Across the entries below, please work out how many lines contain the string "lists" and give only the number.

━━━━━ Given entries

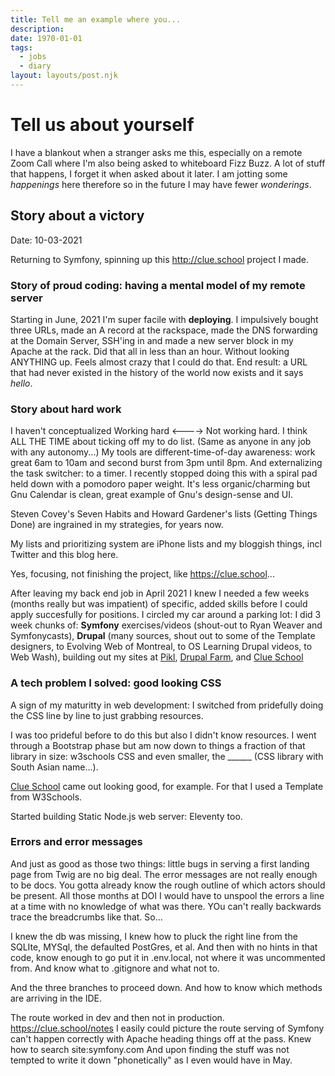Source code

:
 ```yaml
---
title: Tell me an example where you...
description:
date: 1970-01-01
tags:
  - jobs  
  - diary  
layout: layouts/post.njk
---
```


# Tell us about yourself

I have a blankout when a stranger asks me this, especially on a remote Zoom Call where I'm also being asked to whiteboard Fizz Buzz. A lot of stuff that happens, I forget it when asked about it later. I am jotting some *happenings* here therefore so in the future I may have fewer *wonderings*.

## Story about a victory

Date: 10-03-2021  

Returning to Symfony, spinning up this http://clue.school project I made.  

### Story of proud coding: having a mental model of my remote server 

Starting in June, 2021 I'm super facile with __deploying__.  I impulsively bought three URLs, made an A record at the rackspace, made the DNS forwarding at the Domain Server, SSH'ing in and made a new server block in my Apache at the rack.  Did that all in less than an hour. Without looking ANYTHING up. Feels almost crazy that I could do that. End result: a URL that had never existed in the history of the world now exists and it says *hello*.

### Story about hard work  
I haven't conceptualized Working hard <----> Not working hard. I think ALL THE TIME about ticking off my to do list.  (Same as anyone in any job with any autonomy...)  My tools are different-time-of-day awareness: work great 6am to 10am and second burst from 3pm until 8pm.  And externalizing the task switcher: to a timer.  I recently stopped doing this with a spiral pad held down with a pomodoro paper weight. It's less organic/charming but Gnu Calendar is clean, great example of Gnu's design-sense and UI.  

Steven Covey's Seven Habits and Howard Gardener's lists (Getting Things Done) are ingrained in my strategies, for years now.

My lists and prioritizing system are iPhone lists and my bloggish things, incl Twitter and this blog here.  

Yes, focusing, not finishing the project, like https://clue.school...

After leaving my back end job in April 2021 I knew I needed a few weeks (months really but was impatient) of specific, added skills before I could apply succesfully for positions.  I circled my car around a parking lot: I did 3 week chunks of: __Symfony__ exercises/videos (shout-out to Ryan Weaver and Symfonycasts), __Drupal__ (many sources, shout out to some of the Template designers, to Evolving Web of Montreal, to OS Learning Drupal videos, to Web Wash), building out my sites at [Pikl](https://pikl.us/), [Drupal Farm](https://drupal.farm/), and [Clue School](https://www.clue.school/)

### A tech problem I solved: good looking CSS   

A sign of my maturitty in web development: I switched from pridefully doing the CSS line by line to just grabbing resources.  
  
I was too prideful before to do this but also I didn't know resources. I went through a Bootstrap phase but am now down to things a fraction of that library in size: w3schools CSS and even smaller, the ______ (CSS library with South Asian name...).
  
[Clue School](https://www.clue.school/) came out looking good, for example.  For that I used a Template from W3Schools.

Started building Static Node.js web server: Eleventy too.  

 
### Errors and error messages

And just as good as those two things: little bugs in serving a first landing page from Twig are no big deal.  The error messages are not really enough to be docs.  You gotta already know the rough outline of which actors should be present.  All those months at DOI I would have to unspool the errors a line at a time with no knowledge of what was there.  YOu can't really backwards trace the breadcrumbs like that.  So...


I knew the db was missing, I knew how to pluck the right line from the SQLIte, MYSql, the defaulted PostGres, et al.  And then with no hints in that code, know enough to go put it in .env.local, not where it was uncommented from.  And know what to .gitignore and what not to.   

And the three branches to proceed down.  And how to know which methods are arriving in the IDE.   

The route worked in dev and then not in production.  https://clue.school/notes  I easily could picture the route serving of Symfony can't happen correctly with Apache heading things off at the pass.  Knew how to search site:symfony.com   And upon finding the stuff was not tempted to write it down "phonetically" as I even would have in May.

━━━━━━━━━━

Task answer – 2